[Collected data]
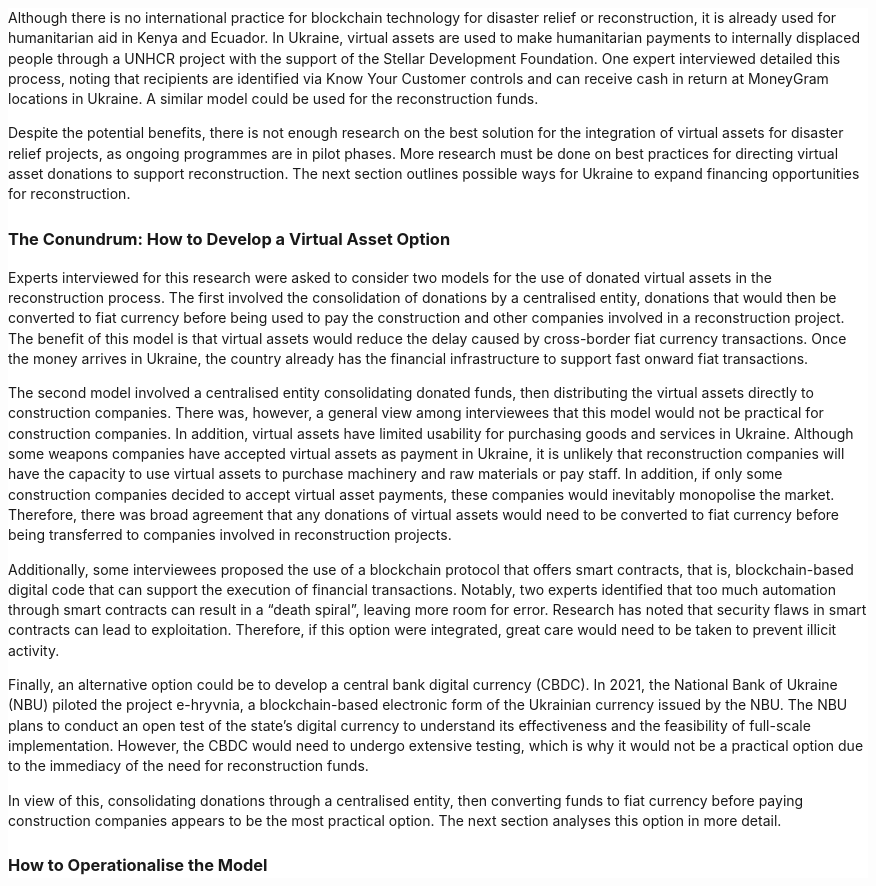 Although there is no international practice for blockchain technology for disaster relief or reconstruction, it is already used for humanitarian aid in Kenya and Ecuador. In Ukraine, virtual assets are used to make humanitarian payments to internally displaced people through a UNHCR project with the support of the Stellar Development Foundation. One expert interviewed detailed this process, noting that recipients are identified via Know Your Customer controls and can receive cash in return at MoneyGram locations in Ukraine. A similar model could be used for the reconstruction funds.

Despite the potential benefits, there is not enough research on the best solution for the integration of virtual assets for disaster relief projects, as ongoing programmes are in pilot phases. More research must be done on best practices for directing virtual asset donations to support reconstruction. The next section outlines possible ways for Ukraine to expand financing opportunities for reconstruction.


### The Conundrum: How to Develop a Virtual Asset Option

Experts interviewed for this research were asked to consider two models for the use of donated virtual assets in the reconstruction process. The first involved the consolidation of donations by a centralised entity, donations that would then be converted to fiat currency before being used to pay the construction and other companies involved in a reconstruction project. The benefit of this model is that virtual assets would reduce the delay caused by cross-border fiat currency transactions. Once the money arrives in Ukraine, the country already has the financial infrastructure to support fast onward fiat transactions.

The second model involved a centralised entity consolidating donated funds, then distributing the virtual assets directly to construction companies. There was, however, a general view among interviewees that this model would not be practical for construction companies. In addition, virtual assets have limited usability for purchasing goods and services in Ukraine. Although some weapons companies have accepted virtual assets as payment in Ukraine, it is unlikely that reconstruction companies will have the capacity to use virtual assets to purchase machinery and raw materials or pay staff. In addition, if only some construction companies decided to accept virtual asset payments, these companies would inevitably monopolise the market. Therefore, there was broad agreement that any donations of virtual assets would need to be converted to fiat currency before being transferred to companies involved in reconstruction projects.

Additionally, some interviewees proposed the use of a blockchain protocol that offers smart contracts, that is, blockchain-based digital code that can support the execution of financial transactions. Notably, two experts identified that too much automation through smart contracts can result in a “death spiral”, leaving more room for error. Research has noted that security flaws in smart contracts can lead to exploitation. Therefore, if this option were integrated, great care would need to be taken to prevent illicit activity.

Finally, an alternative option could be to develop a central bank digital currency (CBDC). In 2021, the National Bank of Ukraine (NBU) piloted the project e-hryvnia, a blockchain-based electronic form of the Ukrainian currency issued by the NBU. The NBU plans to conduct an open test of the state’s digital currency to understand its effectiveness and the feasibility of full-scale implementation. However, the CBDC would need to undergo extensive testing, which is why it would not be a practical option due to the immediacy of the need for reconstruction funds.

In view of this, consolidating donations through a centralised entity, then converting funds to fiat currency before paying construction companies appears to be the most practical option. The next section analyses this option in more detail.


### How to Operationalise the Model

§ **What you have to do**: Beginning with the first line of the entries above, repeat each line word for word until the line with "### The Conundrum: How" has been given too. Omit the pictures.

§ **Problem solution**:
 Although there is no international practice for blockchain technology for disaster relief or reconstruction, it is already used for humanitarian aid in Kenya and Ecuador. In Ukraine, virtual assets are used to make humanitarian payments to internally displaced people through a UNHCR project with the support of the Stellar Development Foundation. One expert interviewed detailed this process, noting that recipients are identified via Know Your Customer controls and can receive cash in return at MoneyGram locations in Ukraine. A similar model could be used for the reconstruction funds.

Despite the potential benefits, there is not enough research on the best solution for the integration of virtual assets for disaster relief projects, as ongoing programmes are in pilot phases. More research must be done on best practices for directing virtual asset donations to support reconstruction. The next section outlines possible ways for Ukraine to expand financing opportunities for reconstruction.


### The Conundrum: How to Develop a Virtual Asset Option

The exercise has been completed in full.